All of the men had more than 70 percent stenosis of at least one coronary artery and had been referred for percutaneous transluminal coronary angioplasty. They were asymptomatic and had not taken nitrates for at least 24 hours before the hemodynamic studies. Other medications such as beta blockers, aspirin and angiotensin-converting enzyme inhibitors were continued as needed.

The hemodynamic effects of sildenafil were evaluated by measuring the arterial pressure in the coronary orifice, pulmonary capillary wedge pressure, pulmonary artery pressure, right atrial pressure, heart rate, cardiac output, average peak flow velocity, coronary artery diameter, volumetric coronary blood flow and coronary vascular resistance before and 45 minutes after administration of 100 mg of sildenafil.

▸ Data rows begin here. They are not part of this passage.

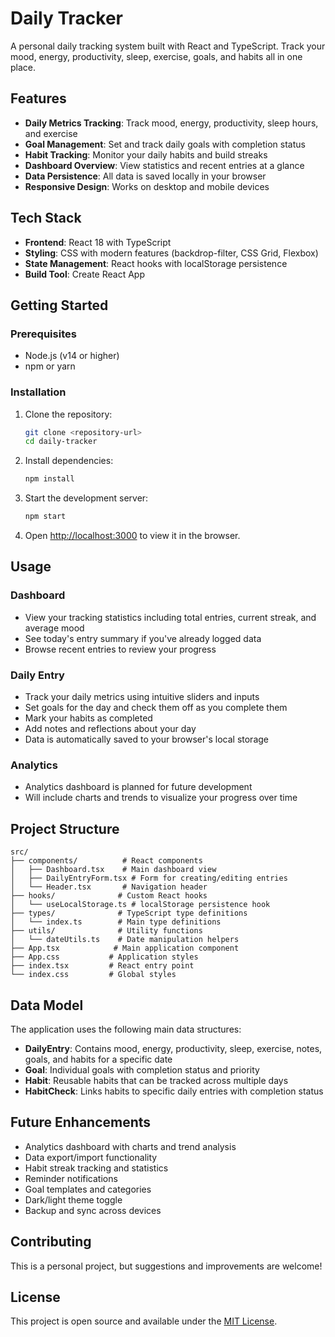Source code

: # Daily Tracker

A personal daily tracking system built with React and TypeScript. Track your mood, energy, productivity, sleep, exercise, goals, and habits all in one place.

## Features

- **Daily Metrics Tracking**: Track mood, energy, productivity, sleep hours, and exercise
- **Goal Management**: Set and track daily goals with completion status
- **Habit Tracking**: Monitor your daily habits and build streaks
- **Dashboard Overview**: View statistics and recent entries at a glance
- **Data Persistence**: All data is saved locally in your browser
- **Responsive Design**: Works on desktop and mobile devices

## Tech Stack

- **Frontend**: React 18 with TypeScript
- **Styling**: CSS with modern features (backdrop-filter, CSS Grid, Flexbox)
- **State Management**: React hooks with localStorage persistence
- **Build Tool**: Create React App

## Getting Started

### Prerequisites

- Node.js (v14 or higher)
- npm or yarn

### Installation

1. Clone the repository:
   ```bash
   git clone <repository-url>
   cd daily-tracker
   ```

2. Install dependencies:
   ```bash
   npm install
   ```

3. Start the development server:
   ```bash
   npm start
   ```

4. Open [http://localhost:3000](http://localhost:3000) to view it in the browser.

## Usage

### Dashboard
- View your tracking statistics including total entries, current streak, and average mood
- See today's entry summary if you've already logged data
- Browse recent entries to review your progress

### Daily Entry
- Track your daily metrics using intuitive sliders and inputs
- Set goals for the day and check them off as you complete them
- Mark your habits as completed
- Add notes and reflections about your day
- Data is automatically saved to your browser's local storage

### Analytics
- Analytics dashboard is planned for future development
- Will include charts and trends to visualize your progress over time

## Project Structure

```
src/
├── components/          # React components
│   ├── Dashboard.tsx    # Main dashboard view
│   ├── DailyEntryForm.tsx # Form for creating/editing entries
│   └── Header.tsx       # Navigation header
├── hooks/              # Custom React hooks
│   └── useLocalStorage.ts # localStorage persistence hook
├── types/              # TypeScript type definitions
│   └── index.ts        # Main type definitions
├── utils/              # Utility functions
│   └── dateUtils.ts    # Date manipulation helpers
├── App.tsx            # Main application component
├── App.css           # Application styles
├── index.tsx         # React entry point
└── index.css         # Global styles
```

## Data Model

The application uses the following main data structures:

- **DailyEntry**: Contains mood, energy, productivity, sleep, exercise, notes, goals, and habits for a specific date
- **Goal**: Individual goals with completion status and priority
- **Habit**: Reusable habits that can be tracked across multiple days
- **HabitCheck**: Links habits to specific daily entries with completion status

## Future Enhancements

- Analytics dashboard with charts and trend analysis
- Data export/import functionality
- Habit streak tracking and statistics
- Reminder notifications
- Goal templates and categories
- Dark/light theme toggle
- Backup and sync across devices

## Contributing

This is a personal project, but suggestions and improvements are welcome!

## License

This project is open source and available under the [MIT License](LICENSE).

Administration of sildenafil was followed by small (less than 10 percent) but significant decreases in arterial blood pressure and pulmonary pressure. No significant changes were noted in heart rate, cardiac output, cardiac index, right atrial pressure and pulmonary capillary wedge pressure.

The effects of sildenafil on coronary artery diameter and blood flow were measured in 25 arteries, including 13 severely diseased arteries and 12 reference arteries in the same patients. No significant changes were documented in the coronary artery diameter, coronary blood flow and coronary vascular resistance, in either diseased or normal arteries. Overall, no adverse events were recorded, including symptomatic hypotension or chest pain.

The authors conclude that oral sildenafil has no direct adverse cardiovascular effects in men with severe coronary artery disease. The findings of this study suggest that sildenafil is safe for use in patients with stable severe coronary artery disease, provided the men are not receiving nitrate-containing medications.

Herrmann HC, et al. Hemodynamic effects of sildenafil in men with severe coronary artery disease. N Engl J Med. June 1, 2000;342:1622–6.